According to the National Park Service, there was an ad listed in the Sacramento Union newspaper on March 19, 1860:
“Men Wanted”
The undersigned wishes to hire ten or a dozen men, familiar with the management of horses, as hostlers, or riders on the Overland Express Route via Salt Lake City. Wages $50 per month and found.
In the end, Congress authorized a bill that subsidized the construction of a transcontinental telegraph that would connect the Missouri River to the Pacific Coast.

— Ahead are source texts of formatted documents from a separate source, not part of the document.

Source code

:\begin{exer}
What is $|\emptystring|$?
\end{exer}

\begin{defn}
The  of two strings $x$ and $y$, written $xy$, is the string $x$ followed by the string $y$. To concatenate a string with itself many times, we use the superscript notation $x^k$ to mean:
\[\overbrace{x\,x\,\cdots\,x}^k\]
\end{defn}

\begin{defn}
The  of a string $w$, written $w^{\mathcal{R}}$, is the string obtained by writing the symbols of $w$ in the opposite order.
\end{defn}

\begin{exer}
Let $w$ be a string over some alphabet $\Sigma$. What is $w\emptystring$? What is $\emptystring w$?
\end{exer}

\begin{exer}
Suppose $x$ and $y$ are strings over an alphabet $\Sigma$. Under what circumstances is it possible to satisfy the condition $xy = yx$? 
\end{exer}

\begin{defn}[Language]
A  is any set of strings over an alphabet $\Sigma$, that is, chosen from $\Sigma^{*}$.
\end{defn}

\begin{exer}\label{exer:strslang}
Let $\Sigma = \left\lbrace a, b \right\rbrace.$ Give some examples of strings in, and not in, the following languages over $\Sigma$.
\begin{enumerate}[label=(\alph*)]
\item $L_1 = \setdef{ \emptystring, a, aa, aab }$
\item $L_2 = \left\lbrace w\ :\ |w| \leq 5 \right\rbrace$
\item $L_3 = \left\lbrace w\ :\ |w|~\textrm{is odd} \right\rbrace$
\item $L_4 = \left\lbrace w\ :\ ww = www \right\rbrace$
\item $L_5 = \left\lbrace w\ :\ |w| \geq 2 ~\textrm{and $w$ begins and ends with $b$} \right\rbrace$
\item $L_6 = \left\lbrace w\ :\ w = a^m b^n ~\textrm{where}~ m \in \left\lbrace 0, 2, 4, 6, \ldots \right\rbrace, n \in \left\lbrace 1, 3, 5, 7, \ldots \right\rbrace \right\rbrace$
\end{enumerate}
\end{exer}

The Pony Express was officially terminated on Oct. 26, 1861, and the last letters were delivered the following November.
Stops in Utah
The re-ride will make the following stops in Utah on Sunday, June 23:
- 10:30 a.m. — This Is the Place Heritage Park, Salt Lake City
- 11:30 a.m. — Murray City Park, Murray
- 2 p.m. — 14400 S. Redwood Rd., Bluffdale
- 2:40 p.m. — Crossroads Blvd and Redwood Road, Lehi
- 3:40 p.m. — Pony Express Memorial Park, Eagle Mountain
- 4 p.m. — Camp Floyd State Park, Fairfield
- 5:30 p.m. — Pony Express Monument, Faust
- 8:30 p.m. — Simpson Springs Pony Express Station, Simpson Springs
The re-ride will be fully completed over the course of 10 days, which is the same amount of time historically riders were able to complete the route. Over 750 riders participate and mail approximately 1,000 letters each year. The letters are carried in a mochila and exchanged between riders completing different legs of the route.
Utah’s first stop, This Is the Place Heritage Park, memorializes the arrival of the Church pioneers in the Salt Lake Valley. Church history states that Brigham Young stopped the travelers after experiencing a vision, and the valley would become home to generations afterward.
Inside the 450-acre park is the National Pony Express Monument which has a replica Pony Express station, the National Park Service said. It’s “a dramatic Avard Fairbanks sculpture of a relay rider changing horses, and several interpretive wayside exhibits.”
The re-ride can be followed online as riders make their way through Nevada to California where they’ll end the route in Sacramento.